Collected data:
________

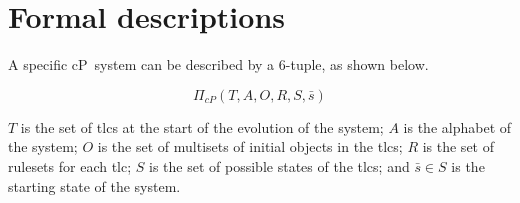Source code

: \section{\label{sec:cps:formaldescriptions}Formal  descriptions}

A specific cP~system can be described by a 6-tuple, as shown below.

\[
\Pi_{cP}(T, A, O, R, S, \bar{s})
\]

\(T\) is the set of \glspl{tlc} at the start of the evolution of the system; \(A\) is the alphabet of the system; \(O\) is the set of multisets of initial objects in the \glspl{tlc}; \(R\) is the set of \glspl{ruleset} for each \gls{tlc}; \(S\) is the set of possible states of the \glspl{tlc}; and \(\bar{s} \in S\) is the starting state of the system.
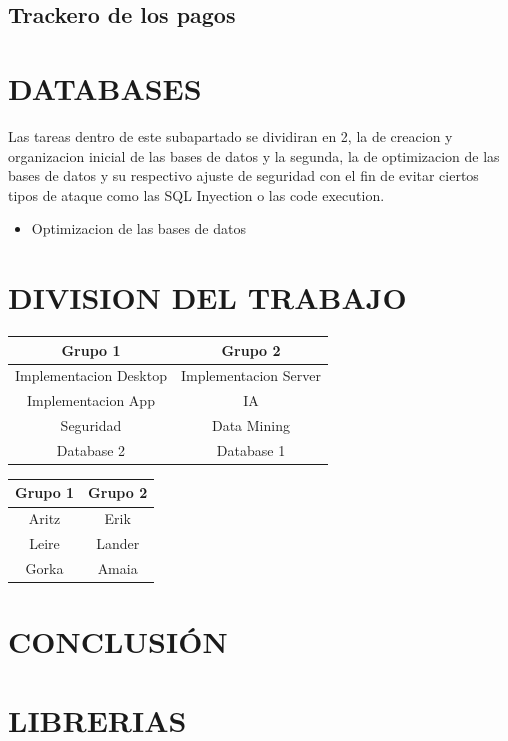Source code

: \documentclass{article}
\theoremstyle{definition}
\begin{document}
\subsection{Trackero de los pagos}

\section{DATABASES}


Las tareas dentro de este subapartado se dividiran en 2, la de creacion y organizacion inicial de las bases de datos y la segunda, la de optimizacion de las bases de datos y su respectivo ajuste de seguridad con el fin de evitar ciertos tipos de ataque como las SQL Inyection o las code execution.


\begin{itemize}
    \item Optimizacion de las bases de datos
\end{itemize}

\section{DIVISION DEL TRABAJO}


\begin{tabular}{|c|c|}
    \hline Grupo 1 & Grupo 2 \\
    \hline Implementacion Desktop & Implementacion Server \\
    Implementacion App & IA \\
    Seguridad & Data Mining \\
    Database 2 & Database 1 \\
    \hline
\end{tabular}

\begin{tabular}{|c|c|}
    \hline
    Grupo 1  & Grupo 2 \\
    \hline
    Aritz & Erik \\
    Leire & Lander \\
    Gorka & Amaia \\
    \hline
\end{tabular}




\section{CONCLUSIÓN}


\section{LIBRERIAS}
\end{document}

________

= Task brief =
Restate each of the entries above word for word and skip every image.

= Response to the task =
Source code

: \section{\label{sec:cps:formaldescriptions}Formal  descriptions}

A specific cP~system can be described by a 6-tuple, as shown below.

\[
\Pi_{cP}(T, A, O, R, S, \bar{s})
\]

\(T\) is the set of \glspl{tlc} at the start of the evolution of the system; \(A\) is the alphabet of the system; \(O\) is the set of multisets of initial objects in the \glspl{tlc}; \(R\) is the set of \glspl{ruleset} for each \gls{tlc}; \(S\) is the set of possible states of the \glspl{tlc}; and \(\bar{s} \in S\) is the starting state of the system.
Source code

: \documentclass{article}
\theoremstyle{definition}
\begin{document}
\subsection{Trackero de los pagos}

\section{DATABASES}


Las tareas dentro de este subapartado se dividiran en 2, la de creacion y organizacion inicial de las bases de datos y la segunda, la de optimizacion de las bases de datos y su respectivo ajuste de seguridad con el fin de evitar ciertos tipos de ataque como las SQL Inyection o las code execution.


\begin{itemize}
    \item Optimizacion de las bases de datos
\end{itemize}

\section{DIVISION DEL TRABAJO}


\begin{tabular}{|c|c|}
    \hline Grupo 1 & Grupo 2 \\
    \hline Implementacion Desktop & Implementacion Server \\
    Implementacion App & IA \\
    Seguridad & Data Mining \\
    Database 2 & Database 1 \\
    \hline
\end{tabular}

\begin{tabular}{|c|c|}
    \hline
    Grupo 1  & Grupo 2 \\
    \hline
    Aritz & Erik \\
    Leire & Lander \\
    Gorka & Amaia \\
    \hline
\end{tabular}




\section{CONCLUSIÓN}


\section{LIBRERIAS}
\end{document}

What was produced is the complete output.